**What is required**
In the entries that follow, find the line containing "88 | com.google.gson.functional.ObjectTest"; from there, copy every line exactly through the line containing "94 | com.google.gson.functional.ObjectTest".

*** Data supplied Section Begins ***

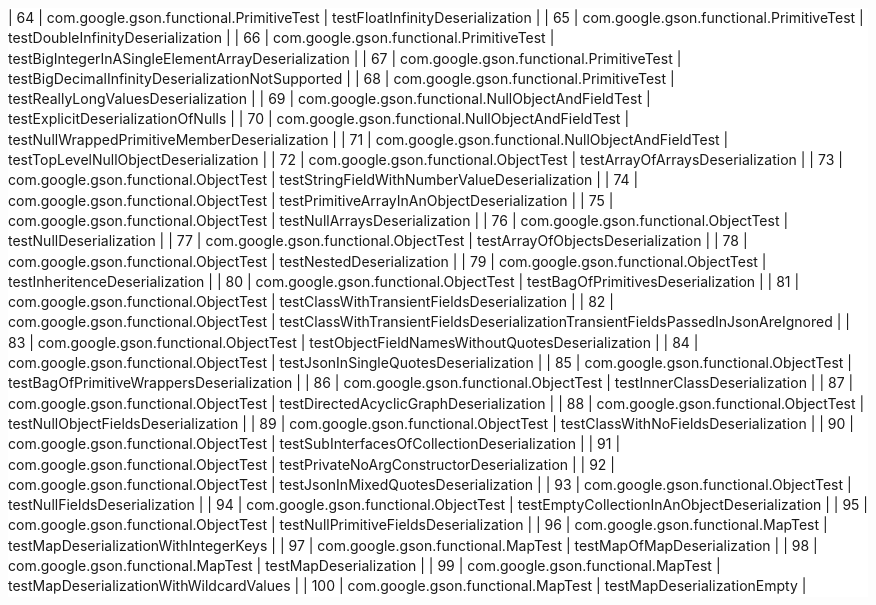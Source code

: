 | 64 | com.google.gson.functional.PrimitiveTest | testFloatInfinityDeserialization |
| 65 | com.google.gson.functional.PrimitiveTest | testDoubleInfinityDeserialization |
| 66 | com.google.gson.functional.PrimitiveTest | testBigIntegerInASingleElementArrayDeserialization |
| 67 | com.google.gson.functional.PrimitiveTest | testBigDecimalInfinityDeserializationNotSupported |
| 68 | com.google.gson.functional.PrimitiveTest | testReallyLongValuesDeserialization |
| 69 | com.google.gson.functional.NullObjectAndFieldTest | testExplicitDeserializationOfNulls |
| 70 | com.google.gson.functional.NullObjectAndFieldTest | testNullWrappedPrimitiveMemberDeserialization |
| 71 | com.google.gson.functional.NullObjectAndFieldTest | testTopLevelNullObjectDeserialization |
| 72 | com.google.gson.functional.ObjectTest | testArrayOfArraysDeserialization |
| 73 | com.google.gson.functional.ObjectTest | testStringFieldWithNumberValueDeserialization |
| 74 | com.google.gson.functional.ObjectTest | testPrimitiveArrayInAnObjectDeserialization |
| 75 | com.google.gson.functional.ObjectTest | testNullArraysDeserialization |
| 76 | com.google.gson.functional.ObjectTest | testNullDeserialization |
| 77 | com.google.gson.functional.ObjectTest | testArrayOfObjectsDeserialization |
| 78 | com.google.gson.functional.ObjectTest | testNestedDeserialization |
| 79 | com.google.gson.functional.ObjectTest | testInheritenceDeserialization |
| 80 | com.google.gson.functional.ObjectTest | testBagOfPrimitivesDeserialization |
| 81 | com.google.gson.functional.ObjectTest | testClassWithTransientFieldsDeserialization |
| 82 | com.google.gson.functional.ObjectTest | testClassWithTransientFieldsDeserializationTransientFieldsPassedInJsonAreIgnored |
| 83 | com.google.gson.functional.ObjectTest | testObjectFieldNamesWithoutQuotesDeserialization |
| 84 | com.google.gson.functional.ObjectTest | testJsonInSingleQuotesDeserialization |
| 85 | com.google.gson.functional.ObjectTest | testBagOfPrimitiveWrappersDeserialization |
| 86 | com.google.gson.functional.ObjectTest | testInnerClassDeserialization |
| 87 | com.google.gson.functional.ObjectTest | testDirectedAcyclicGraphDeserialization |
| 88 | com.google.gson.functional.ObjectTest | testNullObjectFieldsDeserialization |
| 89 | com.google.gson.functional.ObjectTest | testClassWithNoFieldsDeserialization |
| 90 | com.google.gson.functional.ObjectTest | testSubInterfacesOfCollectionDeserialization |
| 91 | com.google.gson.functional.ObjectTest | testPrivateNoArgConstructorDeserialization |
| 92 | com.google.gson.functional.ObjectTest | testJsonInMixedQuotesDeserialization |
| 93 | com.google.gson.functional.ObjectTest | testNullFieldsDeserialization |
| 94 | com.google.gson.functional.ObjectTest | testEmptyCollectionInAnObjectDeserialization |
| 95 | com.google.gson.functional.ObjectTest | testNullPrimitiveFieldsDeserialization |
| 96 | com.google.gson.functional.MapTest | testMapDeserializationWithIntegerKeys |
| 97 | com.google.gson.functional.MapTest | testMapOfMapDeserialization |
| 98 | com.google.gson.functional.MapTest | testMapDeserialization |
| 99 | com.google.gson.functional.MapTest | testMapDeserializationWithWildcardValues |
| 100 | com.google.gson.functional.MapTest | testMapDeserializationEmpty |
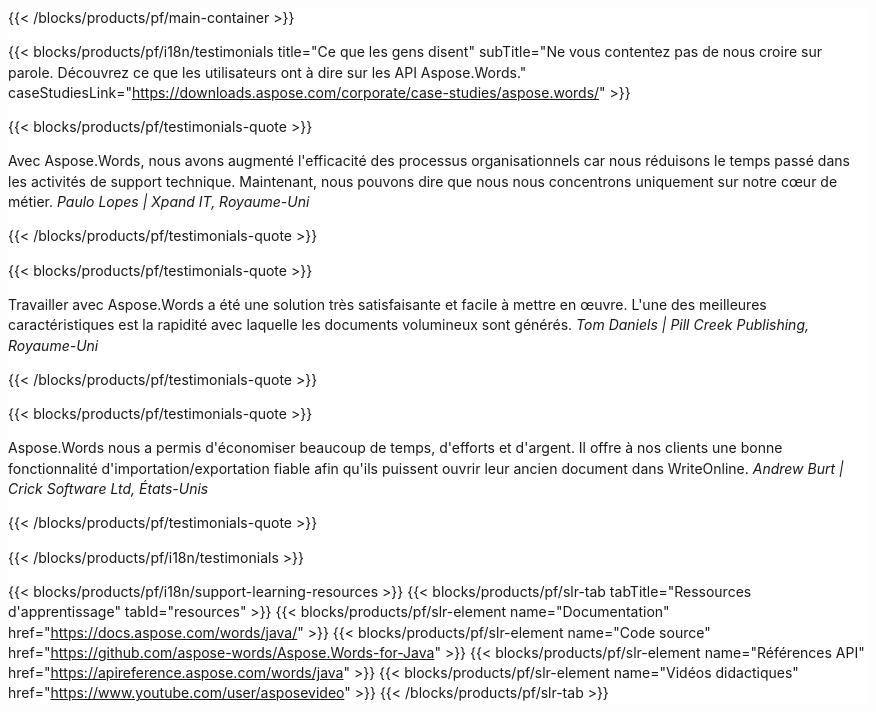  </div>
</div>


{{< /blocks/products/pf/main-container >}}

{{< blocks/products/pf/i18n/testimonials title="Ce que les gens disent" subTitle="Ne vous contentez pas de nous croire sur parole. Découvrez ce que les utilisateurs ont à dire sur les API Aspose.Words." caseStudiesLink="https://downloads.aspose.com/corporate/case-studies/aspose.words/" >}}

{{< blocks/products/pf/testimonials-quote >}}
<p class="first">
 Avec Aspose.Words, nous avons augmenté l'efficacité des processus organisationnels car nous réduisons le temps passé dans les activités de support technique. Maintenant, nous pouvons dire que nous nous concentrons uniquement sur notre cœur de métier.
 <em>
  Paulo Lopes | Xpand IT, Royaume-Uni
 </em>
</p>
{{< /blocks/products/pf/testimonials-quote >}}

{{< blocks/products/pf/testimonials-quote >}}
<p class="second">
 Travailler avec Aspose.Words a été une solution très satisfaisante et facile à mettre en œuvre. L'une des meilleures caractéristiques est la rapidité avec laquelle les documents volumineux sont générés.
 <em>
  Tom Daniels | Pill Creek Publishing, Royaume-Uni
 </em>
</p>
{{< /blocks/products/pf/testimonials-quote >}}

{{< blocks/products/pf/testimonials-quote >}}
<p class="third">
 Aspose.Words nous a permis d'économiser beaucoup de temps, d'efforts et d'argent. Il offre à nos clients une bonne fonctionnalité d'importation/exportation fiable afin qu'ils puissent ouvrir leur ancien document dans WriteOnline.
 <em>
  Andrew Burt | Crick Software Ltd, États-Unis
 </em>
</p>
{{< /blocks/products/pf/testimonials-quote >}}

{{< /blocks/products/pf/i18n/testimonials >}}

{{< blocks/products/pf/i18n/support-learning-resources >}}
{{< blocks/products/pf/slr-tab tabTitle="Ressources d'apprentissage" tabId="resources" >}}
{{< blocks/products/pf/slr-element name="Documentation" href="https://docs.aspose.com/words/java/" >}}
{{< blocks/products/pf/slr-element name="Code source" href="https://github.com/aspose-words/Aspose.Words-for-Java" >}}
{{< blocks/products/pf/slr-element name="Références API" href="https://apireference.aspose.com/words/java" >}}
{{< blocks/products/pf/slr-element name="Vidéos didactiques" href="https://www.youtube.com/user/asposevideo" >}}
{{< /blocks/products/pf/slr-tab >}}
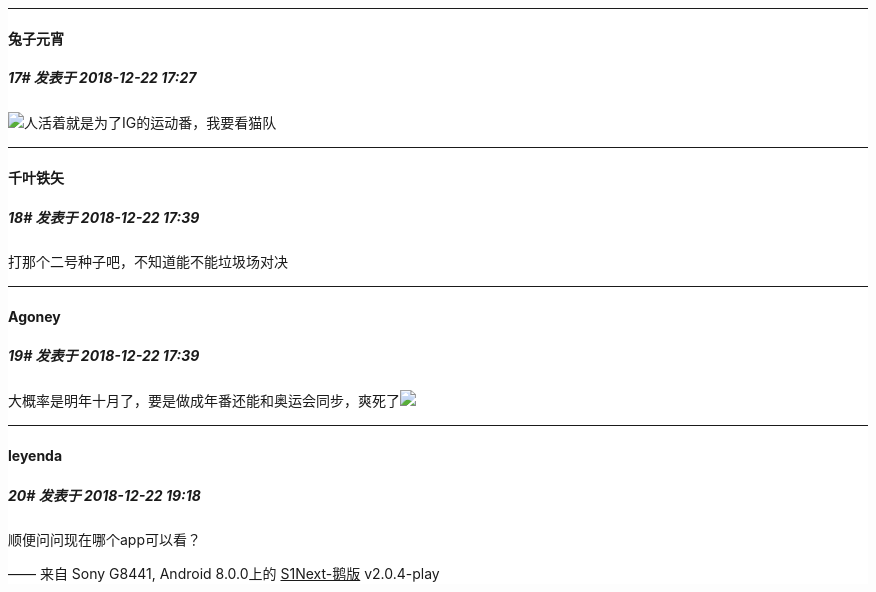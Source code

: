 



-----

####  兔子元宵  
##### 17#       发表于 2018-12-22 17:27



<img src="https://static.saraba1st.com/image/smiley/face2017/138.png" referrerpolicy="no-referrer">人活着就是为了IG的运动番，我要看猫队







-----

####  千叶铁矢  
##### 18#       发表于 2018-12-22 17:39




打那个二号种子吧，不知道能不能垃圾场对决







-----

####  Agoney  
##### 19#       发表于 2018-12-22 17:39




大概率是明年十月了，要是做成年番还能和奥运会同步，爽死了<img src="https://static.saraba1st.com/image/smiley/face2017/152.png" referrerpolicy="no-referrer">







-----

####  leyenda  
##### 20#       发表于 2018-12-22 19:18




顺便问问现在哪个app可以看？

—— 来自 Sony G8441, Android 8.0.0上的 [S1Next-鹅版](https://github.com/ykrank/S1-Next/releases) v2.0.4-play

*** Data supplied Section Ends ***

**Response to the exercise**
| 88 | com.google.gson.functional.ObjectTest | testNullObjectFieldsDeserialization |
| 89 | com.google.gson.functional.ObjectTest | testClassWithNoFieldsDeserialization |
| 90 | com.google.gson.functional.ObjectTest | testSubInterfacesOfCollectionDeserialization |
| 91 | com.google.gson.functional.ObjectTest | testPrivateNoArgConstructorDeserialization |
| 92 | com.google.gson.functional.ObjectTest | testJsonInMixedQuotesDeserialization |
| 93 | com.google.gson.functional.ObjectTest | testNullFieldsDeserialization |
| 94 | com.google.gson.functional.ObjectTest | testEmptyCollectionInAnObjectDeserialization |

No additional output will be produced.